━━━━━ DATASET CONTENT

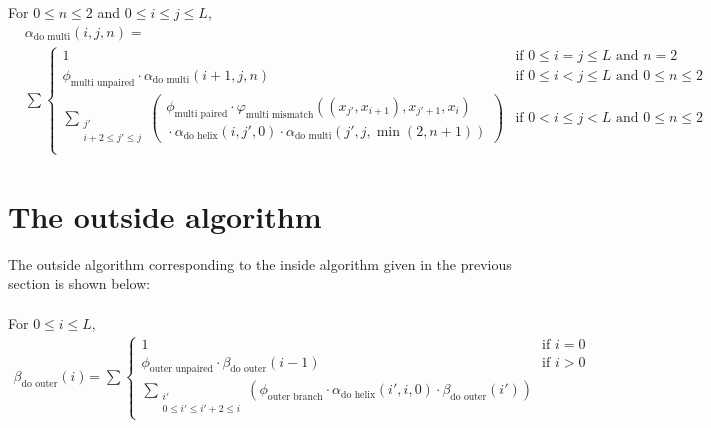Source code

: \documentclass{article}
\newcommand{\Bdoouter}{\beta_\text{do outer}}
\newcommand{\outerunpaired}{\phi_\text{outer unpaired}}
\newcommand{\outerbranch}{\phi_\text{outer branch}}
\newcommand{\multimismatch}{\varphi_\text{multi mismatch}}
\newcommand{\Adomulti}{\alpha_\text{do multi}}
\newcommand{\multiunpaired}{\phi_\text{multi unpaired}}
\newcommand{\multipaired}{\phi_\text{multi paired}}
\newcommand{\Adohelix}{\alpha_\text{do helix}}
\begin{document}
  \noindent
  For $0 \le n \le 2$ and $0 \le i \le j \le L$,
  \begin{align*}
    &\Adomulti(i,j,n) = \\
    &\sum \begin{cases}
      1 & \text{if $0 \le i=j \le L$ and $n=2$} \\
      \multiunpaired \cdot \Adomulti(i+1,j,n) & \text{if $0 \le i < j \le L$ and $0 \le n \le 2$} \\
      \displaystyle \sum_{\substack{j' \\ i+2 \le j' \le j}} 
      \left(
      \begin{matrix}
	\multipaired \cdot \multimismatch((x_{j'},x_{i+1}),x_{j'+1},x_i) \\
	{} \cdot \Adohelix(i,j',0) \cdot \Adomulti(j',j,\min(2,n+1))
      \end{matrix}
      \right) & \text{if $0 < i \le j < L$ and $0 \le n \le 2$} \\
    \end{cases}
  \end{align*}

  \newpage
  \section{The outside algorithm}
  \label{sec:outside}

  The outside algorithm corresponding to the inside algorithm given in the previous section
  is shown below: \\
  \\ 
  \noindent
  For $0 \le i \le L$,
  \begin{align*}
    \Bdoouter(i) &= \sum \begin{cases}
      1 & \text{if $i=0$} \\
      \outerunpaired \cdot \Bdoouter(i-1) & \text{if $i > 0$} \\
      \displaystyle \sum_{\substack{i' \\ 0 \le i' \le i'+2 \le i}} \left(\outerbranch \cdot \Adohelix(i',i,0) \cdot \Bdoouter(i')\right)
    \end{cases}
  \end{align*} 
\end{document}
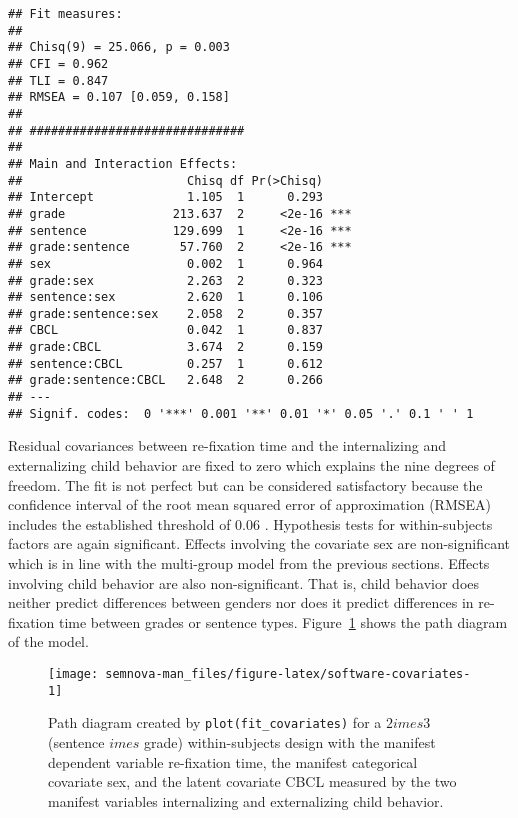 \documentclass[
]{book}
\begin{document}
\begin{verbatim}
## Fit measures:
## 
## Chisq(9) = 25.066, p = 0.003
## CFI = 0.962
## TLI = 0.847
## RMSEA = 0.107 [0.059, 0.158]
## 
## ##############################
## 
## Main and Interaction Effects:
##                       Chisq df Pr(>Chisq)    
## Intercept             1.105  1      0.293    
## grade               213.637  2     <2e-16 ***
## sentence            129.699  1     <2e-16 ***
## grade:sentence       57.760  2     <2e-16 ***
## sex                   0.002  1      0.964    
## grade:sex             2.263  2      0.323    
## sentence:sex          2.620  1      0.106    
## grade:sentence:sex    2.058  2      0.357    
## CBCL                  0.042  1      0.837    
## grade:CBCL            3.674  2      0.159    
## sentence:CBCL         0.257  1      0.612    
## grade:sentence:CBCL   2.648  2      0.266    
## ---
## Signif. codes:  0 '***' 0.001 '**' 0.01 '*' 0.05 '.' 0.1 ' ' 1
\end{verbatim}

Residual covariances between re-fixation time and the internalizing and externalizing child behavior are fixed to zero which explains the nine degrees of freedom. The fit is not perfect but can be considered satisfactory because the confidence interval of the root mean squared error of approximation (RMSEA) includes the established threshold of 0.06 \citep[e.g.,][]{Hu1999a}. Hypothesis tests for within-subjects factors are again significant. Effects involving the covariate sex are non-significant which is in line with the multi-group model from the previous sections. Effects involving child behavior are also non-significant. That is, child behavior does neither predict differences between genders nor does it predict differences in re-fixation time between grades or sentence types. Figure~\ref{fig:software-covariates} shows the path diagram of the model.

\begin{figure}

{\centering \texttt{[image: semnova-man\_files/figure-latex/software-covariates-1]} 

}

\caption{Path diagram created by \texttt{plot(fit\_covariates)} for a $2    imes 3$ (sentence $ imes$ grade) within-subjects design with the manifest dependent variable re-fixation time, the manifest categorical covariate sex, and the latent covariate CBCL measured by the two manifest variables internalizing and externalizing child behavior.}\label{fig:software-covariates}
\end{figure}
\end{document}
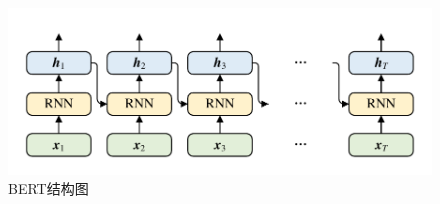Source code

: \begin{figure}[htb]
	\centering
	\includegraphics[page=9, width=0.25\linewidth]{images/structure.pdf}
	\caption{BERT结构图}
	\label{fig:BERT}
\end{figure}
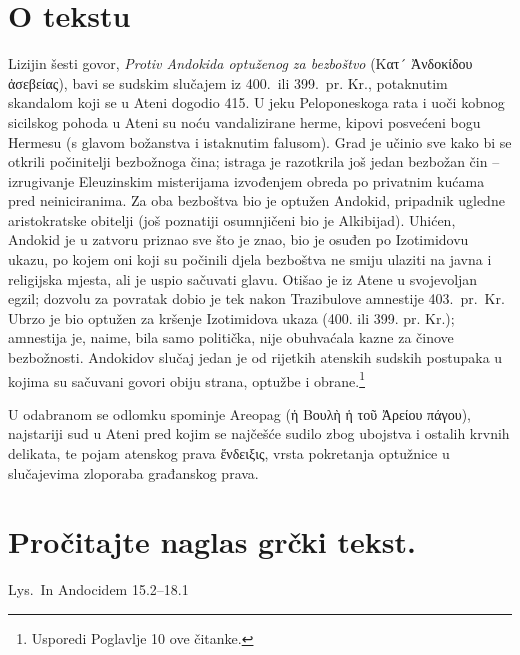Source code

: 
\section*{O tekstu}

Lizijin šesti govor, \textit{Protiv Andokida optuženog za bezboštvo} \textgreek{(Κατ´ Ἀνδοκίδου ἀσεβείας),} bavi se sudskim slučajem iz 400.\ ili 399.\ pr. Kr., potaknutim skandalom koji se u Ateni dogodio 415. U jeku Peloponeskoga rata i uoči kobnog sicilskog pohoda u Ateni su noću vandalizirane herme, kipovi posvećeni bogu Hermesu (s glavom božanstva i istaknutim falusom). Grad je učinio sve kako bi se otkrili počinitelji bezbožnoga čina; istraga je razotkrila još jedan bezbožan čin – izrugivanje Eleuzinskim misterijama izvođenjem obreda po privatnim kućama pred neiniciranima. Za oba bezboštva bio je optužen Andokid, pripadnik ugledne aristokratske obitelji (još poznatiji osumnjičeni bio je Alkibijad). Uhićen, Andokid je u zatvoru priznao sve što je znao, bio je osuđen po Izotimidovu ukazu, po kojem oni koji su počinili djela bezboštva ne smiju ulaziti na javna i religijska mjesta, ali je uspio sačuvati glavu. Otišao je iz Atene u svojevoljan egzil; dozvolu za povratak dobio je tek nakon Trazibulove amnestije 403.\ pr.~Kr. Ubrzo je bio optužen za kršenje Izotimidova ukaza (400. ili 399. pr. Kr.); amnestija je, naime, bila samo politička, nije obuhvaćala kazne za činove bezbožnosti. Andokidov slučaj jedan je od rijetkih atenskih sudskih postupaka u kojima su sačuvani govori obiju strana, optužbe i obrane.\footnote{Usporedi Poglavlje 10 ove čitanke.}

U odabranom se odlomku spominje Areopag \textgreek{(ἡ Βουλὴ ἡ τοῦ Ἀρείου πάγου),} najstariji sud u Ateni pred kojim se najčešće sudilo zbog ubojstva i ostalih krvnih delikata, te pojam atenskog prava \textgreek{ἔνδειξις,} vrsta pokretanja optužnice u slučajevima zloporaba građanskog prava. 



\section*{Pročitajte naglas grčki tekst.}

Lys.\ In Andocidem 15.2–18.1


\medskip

━━━━━━━━━━

▸ TASK STATEMENT: Rewrite the data above exactly as given, but omit the images.

▸ RESPONSE:
Source code

: \documentclass{article}
\newcommand{\Bdoouter}{\beta_\text{do outer}}
\newcommand{\outerunpaired}{\phi_\text{outer unpaired}}
\newcommand{\outerbranch}{\phi_\text{outer branch}}
\newcommand{\multimismatch}{\varphi_\text{multi mismatch}}
\newcommand{\Adomulti}{\alpha_\text{do multi}}
\newcommand{\multiunpaired}{\phi_\text{multi unpaired}}
\newcommand{\multipaired}{\phi_\text{multi paired}}
\newcommand{\Adohelix}{\alpha_\text{do helix}}
\begin{document}
  \noindent
  For $0 \le n \le 2$ and $0 \le i \le j \le L$,
  \begin{align*}
    &\Adomulti(i,j,n) = \\
    &\sum \begin{cases}
      1 & \text{if $0 \le i=j \le L$ and $n=2$} \\
      \multiunpaired \cdot \Adomulti(i+1,j,n) & \text{if $0 \le i < j \le L$ and $0 \le n \le 2$} \\
      \displaystyle \sum_{\substack{j' \\ i+2 \le j' \le j}} 
      \left(
      \begin{matrix}
	\multipaired \cdot \multimismatch((x_{j'},x_{i+1}),x_{j'+1},x_i) \\
	{} \cdot \Adohelix(i,j',0) \cdot \Adomulti(j',j,\min(2,n+1))
      \end{matrix}
      \right) & \text{if $0 < i \le j < L$ and $0 \le n \le 2$} \\
    \end{cases}
  \end{align*}

  \newpage
  \section{The outside algorithm}
  \label{sec:outside}

  The outside algorithm corresponding to the inside algorithm given in the previous section
  is shown below: \\
  \\ 
  \noindent
  For $0 \le i \le L$,
  \begin{align*}
    \Bdoouter(i) &= \sum \begin{cases}
      1 & \text{if $i=0$} \\
      \outerunpaired \cdot \Bdoouter(i-1) & \text{if $i > 0$} \\
      \displaystyle \sum_{\substack{i' \\ 0 \le i' \le i'+2 \le i}} \left(\outerbranch \cdot \Adohelix(i',i,0) \cdot \Bdoouter(i')\right)
    \end{cases}
  \end{align*} 
\end{document}
 \documentclass[
]{book}
\begin{document}
\begin{verbatim}
## Fit measures:
## 
## Chisq(9) = 25.066, p = 0.003
## CFI = 0.962
## TLI = 0.847
## RMSEA = 0.107 [0.059, 0.158]
## 
## ##############################
## 
## Main and Interaction Effects:
##                       Chisq df Pr(>Chisq)    
## Intercept             1.105  1      0.293    
## grade               213.637  2     <2e-16 ***
## sentence            129.699  1     <2e-16 ***
## grade:sentence       57.760  2     <2e-16 ***
## sex                   0.002  1      0.964    
## grade:sex             2.263  2      0.323    
## sentence:sex          2.620  1      0.106    
## grade:sentence:sex    2.058  2      0.357    
## CBCL                  0.042  1      0.837    
## grade:CBCL            3.674  2      0.159    
## sentence:CBCL         0.257  1      0.612    
## grade:sentence:CBCL   2.648  2      0.266    
## ---
## Signif. codes:  0 '***' 0.001 '**' 0.01 '*' 0.05 '.' 0.1 ' ' 1
\end{verbatim}

Residual covariances between re-fixation time and the internalizing and externalizing child behavior are fixed to zero which explains the nine degrees of freedom. The fit is not perfect but can be considered satisfactory because the confidence interval of the root mean squared error of approximation (RMSEA) includes the established threshold of 0.06 \citep[e.g.,][]{Hu1999a}. Hypothesis tests for within-subjects factors are again significant. Effects involving the covariate sex are non-significant which is in line with the multi-group model from the previous sections. Effects involving child behavior are also non-significant. That is, child behavior does neither predict differences between genders nor does it predict differences in re-fixation time between grades or sentence types. Figure~\ref{fig:software-covariates} shows the path diagram of the model.

\begin{figure}

{\centering \texttt{[image: semnova-man\_files/figure-latex/software-covariates-1]} 

}

\caption{Path diagram created by \texttt{plot(fit\_covariates)} for a $2    imes 3$ (sentence $ imes$ grade) within-subjects design with the manifest dependent variable re-fixation time, the manifest categorical covariate sex, and the latent covariate CBCL measured by the two manifest variables internalizing and externalizing child behavior.}\label{fig:software-covariates}
\end{figure}
\end{document}
Source code

: \begin{figure}[htb]
	\centering
	\includegraphics[page=9, width=0.25\linewidth]{images/structure.pdf}
	\caption{BERT结构图}
	\label{fig:BERT}
\end{figure}
Source code

: 
\section*{O tekstu}

Lizijin šesti govor, \textit{Protiv Andokida optuženog za bezboštvo} \textgreek{(Κατ´ Ἀνδοκίδου ἀσεβείας),} bavi se sudskim slučajem iz 400.\ ili 399.\ pr. Kr., potaknutim skandalom koji se u Ateni dogodio 415. U jeku Peloponeskoga rata i uoči kobnog sicilskog pohoda u Ateni su noću vandalizirane herme, kipovi posvećeni bogu Hermesu (s glavom božanstva i istaknutim falusom). Grad je učinio sve kako bi se otkrili počinitelji bezbožnoga čina; istraga je razotkrila još jedan bezbožan čin – izrugivanje Eleuzinskim misterijama izvođenjem obreda po privatnim kućama pred neiniciranima. Za oba bezboštva bio je optužen Andokid, pripadnik ugledne aristokratske obitelji (još poznatiji osumnjičeni bio je Alkibijad). Uhićen, Andokid je u zatvoru priznao sve što je znao, bio je osuđen po Izotimidovu ukazu, po kojem oni koji su počinili djela bezboštva ne smiju ulaziti na javna i religijska mjesta, ali je uspio sačuvati glavu. Otišao je iz Atene u svojevoljan egzil; dozvolu za povratak dobio je tek nakon Trazibulove amnestije 403.\ pr.~Kr. Ubrzo je bio optužen za kršenje Izotimidova ukaza (400. ili 399. pr. Kr.); amnestija je, naime, bila samo politička, nije obuhvaćala kazne za činove bezbožnosti. Andokidov slučaj jedan je od rijetkih atenskih sudskih postupaka u kojima su sačuvani govori obiju strana, optužbe i obrane.\footnote{Usporedi Poglavlje 10 ove čitanke.}

U odabranom se odlomku spominje Areopag \textgreek{(ἡ Βουλὴ ἡ τοῦ Ἀρείου πάγου),} najstariji sud u Ateni pred kojim se najčešće sudilo zbog ubojstva i ostalih krvnih delikata, te pojam atenskog prava \textgreek{ἔνδειξις,} vrsta pokretanja optužnice u slučajevima zloporaba građanskog prava. 



\section*{Pročitajte naglas grčki tekst.}

Lys.\ In Andocidem 15.2–18.1


\medskip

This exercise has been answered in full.